Ablehnen wollte die Mehrheit der Stadtverordneten das an sich lobenswerte Anliegen nicht. Doch beschlossen wurde ein etwas modifizierter Prüfauftrag, wie das mit den Gratis-Kondomen gehen könnte. Die Antwort aus dem Rathaus kam dieser Tage: Das Ganze könnte mindestens 228.000 Euro pro Jahr kosten, inklusive der nötigen Personalkosten.
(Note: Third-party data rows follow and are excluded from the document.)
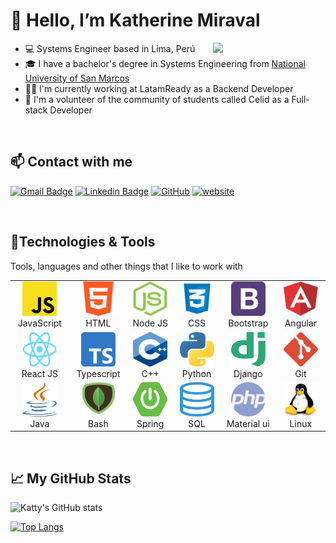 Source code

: <h1>👋 Hello, I’m Katherine Miraval</h1>
<img align='right' src="https://media.giphy.com/media/MAcqfBGahLB7WYGeBZ/giphy.gif" width="180">

<ul>
  <li>💻 Systems Engineer based in Lima, Perú</li>
  <li>🎓 I have a bachelor's degree in Systems Engineering from <a href="https://unmsm.edu.pe/">National University of San Marcos</a></li>
  <li>👩‍💻 I'm currently working at LatamReady as a Backend Developer</li>
  <li>💎 I'm a volunteer of the community of students called Celid as a Full-stack Developer</li>
</ul>
<br/>

<h2 align="left" id="kattymmc-tech">📫 Contact with me</h2>

[![Gmail Badge](https://img.shields.io/badge/-Gmail-c14438?style=flat-square&logo=Gmail&logoColor=white&link=mailto:katherine.miraval@unmsm.com)](mailto:katherine.miraval@unmsm.com)
[![Linkedin Badge](https://img.shields.io/badge/-kattymmc-blue?style=flat-square&logo=Linkedin&logoColor=white&link=https://www.linkedin.com/in/katherine-mayt%C3%A9-miraval-cabrera-6aa8a2140/)](https://www.linkedin.com/in/katherine-mayt%C3%A9-miraval-cabrera-6aa8a2140/)
[![GitHub](https://img.shields.io/badge/-GitHub-181717?style=flat-square&logo=github&logoColor=white&link=https://github.com/kattymmc)](https://github.com/kattymmc)
[![website](https://img.shields.io/badge/Website-46a2f1.svg?&style=flat-square&logo=Google-Chrome&logoColor=white&link=https://admiring-bell-9722e5.netlify.app/)](https://admiring-bell-9722e5.netlify.app/)

<br/>
<h2 align="left" id="kattymmc-tech">🔧Technologies & Tools</h2>

Tools, languages and other things that I like to work with

<table>
  <tr>
    <td align="center" width="110">
      <a href="#kattymmc-tech">
        <img src="/logos/javascript.png" width="55" height="55" alt="JavaScript" />
      </a>
      <br>JavaScript
    </td>
    <td align="center" width="110">
      <a href="#kattymmc-tech">
        <img src="/logos/html.png" width="55" height="55" alt="Html" />
      </a>
      <br>HTML
    </td>
    <td align="center" width="110">
      <a href="#kattymmc-tech">
        <img src="/logos/icon_nodejs.png" width="55" height="55" alt="NodeJS" />
      </a>
      <br>Node JS
    </td>
    <td align="center" width="110">
      <a href="#kattymmc-tech">
        <img src="/logos/css.png" width="55" height="55" alt="CSS" />
      </a>
      <br>CSS
    </td>
    <td align="center" width="110">
      <a href="#kattymmc-tech">
        <img src="/logos/bootstrap-logo-vector.svg" width="55" height="55" alt="Bootstrap" />
      </a>
      <br>Bootstrap
    </td>
    <td align="center" width="110">
      <a href="#kattymmc-tech">
        <img src="/logos/angular.png" width="55" height="55" alt="Angular" />
      </a>
      <br>Angular
    </td>
  </tr>
  <tr>
    <td align="center" width="110"> 
      <a href="#kattymmc-tech" >
        <img src="/logos/reactjs.png" width="55" height="55" alt="ReactJS" />
      </a>
      <br>React JS
    </td>
    <td align="center" width="110">
      <a href="#kattymmc-tech" >
        <img src="/logos/typescript.png" width="55" height="55" alt="Typescript" />
      </a>
      <br>Typescript
    </td>
    <td align="center"  width="110">
      <a href="#kattymmc-tech">
        <img src="/logos/c++.png" width="55" height="55" alt="C++" />
      </a>
      <br>C++
    </td>
    <td align="center"  width="110">
      <a href="#kattymmc-tech">
        <img src="/logos/python.png" width="55" height="55" alt="Python" />
      </a>
      <br>Python
    </td>
    <td align="center" width="110">
      <a href="#kattymmc-tech">
        <img src="/logos/django.png" width="55" height="55" alt="Django" />
      </a>
      <br>Django
    </td>
    <td align="center"  width="110">
      <a href="#kattymmc-tech">
        <img src="/logos/git.png" width="55" height="55" alt="Git" />
      </a>
      <br>Git
    </td>
  </tr>
   <tr>
    <td align="center" width="110">
      <a href="#kattymmc-tech">
        <img src="/logos/java.png" width="55" height="55" alt="Java" />
      </a>
      <br>Java
    </td>
    <td align="center" width="110">
      <a href="#kattymmc-tech">
        <img src="/logos/mongodb.png" width="55" height="55" alt="MongoDB" />
      </a>
      <br>Bash
    </td>
    <td align="center" width="110">
      <a href="#kattymmc-tech">
        <img src="/logos/spring.png" width="55" height="55" alt="Spring" />
      </a>
      <br>Spring
    </td>
    <td align="center" width="110">
      <a href="#kattymmc-tech">
        <img src="/logos/sql.png" width="55" height="55" alt="SQL" />
      </a>
      <br>SQL
    </td>
    <td align="center" width="110">
      <a href="#kattymmc-tech">
        <img src="/logos/php.png" width="55" height="55" alt="PHP" />
      </a>
      <br>Material ui
    </td>
    <td align="center" width="110">
      <a href="#kattymmc-tech">
        <img src="/logos/linux.png" width="55" height="55" alt="Linux" />
      </a>
      <br>Linux
    </td>
  </tr>
</table>
<br/>

## 📈 My GitHub Stats

![Katty's GitHub stats](https://github-readme-stats.vercel.app/api?username=kattymmc&show_icons=true&theme=radical&count_private=true&include_all_commits=true)

[![Top Langs](https://github-readme-stats.vercel.app/api/top-langs/?username=kattymmc&layout=compact&theme=radical)](https://github.com/anuraghazra/github-readme-stats)



<!---
kattymmc/kattymmc is a ✨ special ✨ repository because its `README.md` (this file) appears on your GitHub profile.
You can click the Preview link to take a look at your changes.
--->
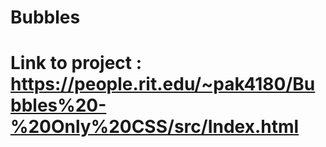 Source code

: # Bubbles



# Link to project : https://people.rit.edu/~pak4180/Bubbles%20-%20Only%20CSS/src/Index.html

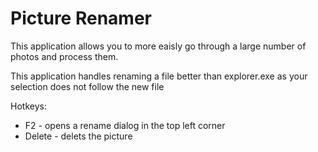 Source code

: # Picture Renamer

This application allows you to more eaisly go through a large number of photos and process them.

This application handles renaming a file better than explorer.exe as your selection does not follow the new file

Hotkeys:
- F2 - opens a rename dialog in the top left corner
- Delete - delets the picture
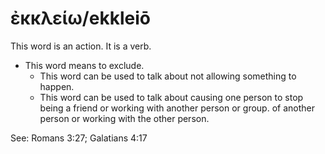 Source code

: # ἐκκλείω/ekkleiō
This word is an action. It is a verb.
* This word means to exclude.
    * This word can be used to talk about not allowing something to happen.
    * This word can be used to talk about causing one person to stop being a friend or working with another person or group. of another person or working with the other person.

See: Romans 3:27; Galatians 4:17
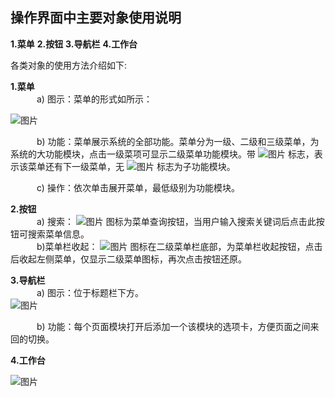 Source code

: ## 操作界面中主要对象使用说明
 **1.菜单**    **2.按钮**         **3.导航栏**          **4.工作台**    
   
   各类对象的使用方法介绍如下:  
   
   **1.菜单**  
     &emsp;&emsp;&emsp;a)	图示：菜单的形式如所示：  
       
   ![图片](/images/img/u1.png)   


&emsp;&emsp;&emsp;b)	功能：菜单展示系统的全部功能。菜单分为一级、二级和三级菜单，为系统的大功能模块，点击一级菜项可显示二级菜单功能模块。带 ![图片](/images/img/bt-1.png) 标志，表示该菜单还有下一级菜单，无 ![图片](/images/img/bt-1.png) 标志为子功能模块。 
 
&emsp;&emsp;&emsp;c)	操作：依次单击展开菜单，最低级别为功能模块。 
  

   **2.按钮**   
   &emsp;&emsp;&emsp;a)	搜索： ![图片](/images/img/bt-2.png) 图标为菜单查询按钮，当用户输入搜索关键词后点击此按钮可搜索菜单信息。  
   &emsp;&emsp;&emsp;b)菜单栏收起： ![图片](/images/img/bt-3.png) 图标在二级菜单栏底部，为菜单栏收起按钮，点击后收起左侧菜单，仅显示二级菜单图标，再次点击按钮还原。
    
   **3.导航栏**  
   &emsp;&emsp;&emsp;a)	图示：位于标题栏下方。    
  ![图片](/images/img/bt-4.png)
     
   &emsp;&emsp;&emsp;b)	功能：每个页面模块打开后添加一个该模块的选项卡，方便页面之间来回的切换。  
   
   **4.工作台**  
   
   ![图片](/images/img/u2.png)   
   
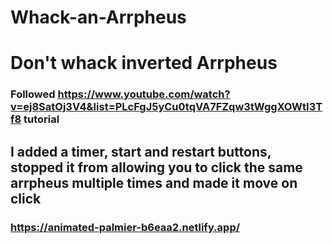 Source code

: # Whack-an-Arrpheus

# Don't whack inverted Arrpheus

### Followed https://www.youtube.com/watch?v=ej8SatOj3V4&list=PLcFgJ5yCu0tqVA7FZqw3tWggXOWtI3Tf8 tutorial
## I added a timer, start and restart buttons, stopped it from allowing you to click the same arrpheus multiple times and made it move on click
### https://animated-palmier-b6eaa2.netlify.app/
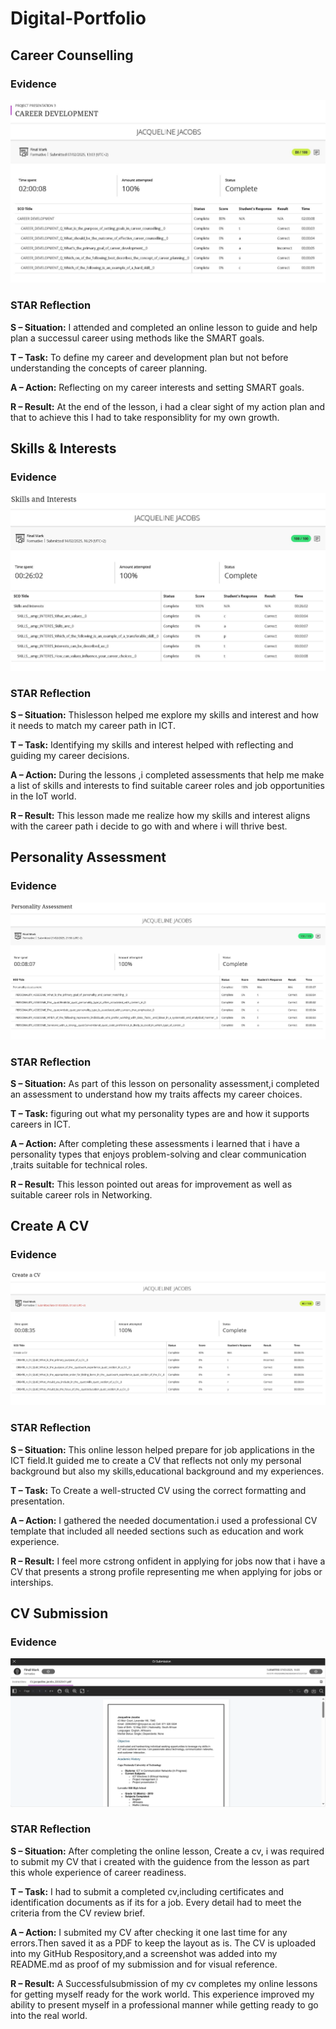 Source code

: # Digital-Portfolio

## Career Counselling

### Evidence
![Career Development Result](Evidence/Career_Development.png)

### STAR Reflection
**S – Situation:**  I attended and completed an online lesson to guide and help plan a successul career using methods like the SMART goals.

**T – Task:**  To define my career and development plan but not before understanding the concepts of career planning. 

**A – Action:**   Reflecting on my career interests and setting SMART goals.

**R – Result:** At the end of the lesson, i had a clear sight of my action plan and that to achieve this I had to take responsiblity for my own growth.

## Skills & Interests

### Evidence
![Skills and Interests Result](Evidence/Skills_&_Interests.png)

### STAR Reflection
**S – Situation:**   Thislesson helped me explore my skills and interest and how it needs to match my career path in ICT.

**T – Task:**   Identifying my skills and interest helped with reflecting and guiding my career decisions.

**A – Action:**   During the lessons ,i completed assessments that help me make a list of skills and interests to find suitable career roles and job opportunities in the IoT world.

**R – Result:** This lesson made me realize how my skills and interest aligns with the career path i decide to go with and where i will thrive best.

## Personality Assessment

### Evidence
![Personality_Assessment Result](Evidence/Personality_Assessment.png)

### STAR Reflection
**S – Situation:**  As part of this lesson on personality assessment,i completed an assessment to understand how my traits affects my career choices.

**T – Task:** figuring  out what my personality types are and how it supports careers in ICT.   

**A – Action:**   After completing these assessments i learned that i have a personality types that enjoys problem-solving and clear communication ,traits suitable for technical roles.

**R – Result:** This lesson pointed out areas for improvement as well as suitable career rols in Networking.

## Create A CV

### Evidence
![Create_A_CV Result](Evidence/Create_A_CV.png)

### STAR Reflection
**S – Situation:** This online lesson helped prepare for job applications in the ICT field.It guided me to create a CV that reflects not only my personal background but also my skills,educational background and my experiences.

**T – Task:** To Create a well-structed CV using the correct formatting and presentation.

**A – Action:** I gathered the needed documentation.i used a professional CV template that included all needed sections such as education and work experience.

**R – Result:** I feel more  cstrong onfident in applying for jobs now that i have a CV that presents a strong profile representing me when applying for jobs or interships.

## CV Submission

### Evidence
![CV Submission ](Evidence/CV_Submission.PNG)

### STAR Reflection
**S – Situation:**  After completing the online lesson, Create a cv, i was required to submit my CV that i created with the guidence from the lesson as part this whole experience of career readiness.

**T – Task:** I had to  submit a completed cv,including certificates and identification documents as if its for a job. Every detail had to meet the criteria from the CV review brief.

**A – Action:** I submited my CV after checking it one last time for any errors.Then saved it as a PDF to keep the layout as is. The CV is uploaded into my GitHub Respository,and a screenshot was added into my README.md as proof of my submission and for visual reference.

**R – Result:** A Successfulsubmission of my cv completes my online lessons for getting myself ready for the work world. This experience improved my ability to present myself in a professional manner while getting ready to go into the real world. 
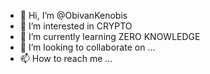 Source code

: - 👋 Hi, I’m @ObivanKenobis
- 👀 I’m interested in CRYPTO
- 🌱 I’m currently learning ZERO KNOWLEDGE
- 💞️ I’m looking to collaborate on ...
- 📫 How to reach me ...

<!---
ObivanKenobis/ObivanKenobis is a ✨ special ✨ repository because its `README.md` (this file) appears on your GitHub profile.
You can click the Preview link to take a look at your changes.
--->

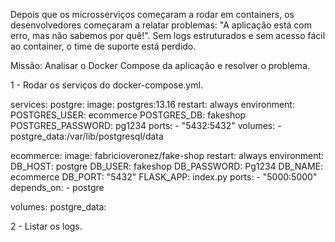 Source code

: Depois que os microsserviços começaram a rodar em containers, os desenvolvedores começaram a relatar problemas: "A aplicação está com erro, mas não sabemos por quê!". Sem logs estruturados e sem acesso fácil ao container, o time de suporte está perdido.

Missão: Analisar o Docker Compose da aplicação e resolver o problema.

1 - Rodar os serviços do docker-compose.yml.

services:
  postgre:
    image: postgres:13.16
    restart: always
    environment:
      POSTGRES_USER: ecommerce
      POSTGRES_DB: fakeshop
      POSTGRES_PASSWORD: pg1234
    ports:
      - "5432:5432"
    volumes:
      - postgre_data:/var/lib/postgresql/data

  ecommerce:
    image: fabricioveronez/fake-shop
    restart: always
    environment:
      DB_HOST: postgre
      DB_USER: fakeshop
      DB_PASSWORD: Pg1234
      DB_NAME: ecommerce
      DB_PORT: "5432"
      FLASK_APP: index.py
    ports:
      - "5000:5000"
    depends_on:
      - postgre

volumes:
  postgre_data:

2 - Listar os logs. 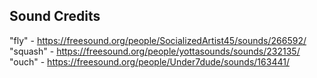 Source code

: 
## Sound Credits
"fly" -  https://freesound.org/people/SocializedArtist45/sounds/266592/
"squash" - https://freesound.org/people/yottasounds/sounds/232135/
"ouch" - https://freesound.org/people/Under7dude/sounds/163441/
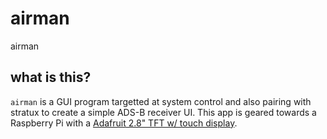 # airman
airman

## what is this?
`airman` is a GUI program targetted at system control and also pairing with stratux to create a simple ADS-B receiver UI. This app is geared towards a Raspberry Pi with a [Adafruit 2.8" TFT w/ touch display](https://www.adafruit.com/product/1601).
Das Geld dafür ist in der Kämmerei von Finanzdezernent Burkhard Exner (SPD) allerdings nicht vorhanden. Die Aussage des Rathauses dazu kann angesichts der miserablen Potsdamer Haushaltslage womöglich bald standardisiert ausgegeben werden: „Mit Blick auf die aktuellen schwierigen Rahmenbedingungen zur Haushaltsaufstellung 2023/2024 wird die Umsetzung der Kostenübernahme nicht empfohlen. Eine Umsetzung sollte je nach Haushaltslage für 2025/2026 erneut geprüft werden.“

Der Handlungsspielraum der Stadtverordneten ist durch die multiplen Krisen dieser Zeit kleiner geworden. Prüfaufträge für politische Forderungen sollen das kaschieren. Daher könnte es mehr Prüfaufträge geben, je näher die Kommunalwahl 2024 rückt – was wiederum für mehr Arbeitsbelastung im Rathaus sorgt: Dort muss dann ausgerechnet werden, wofür ohnehin kein Geld da ist.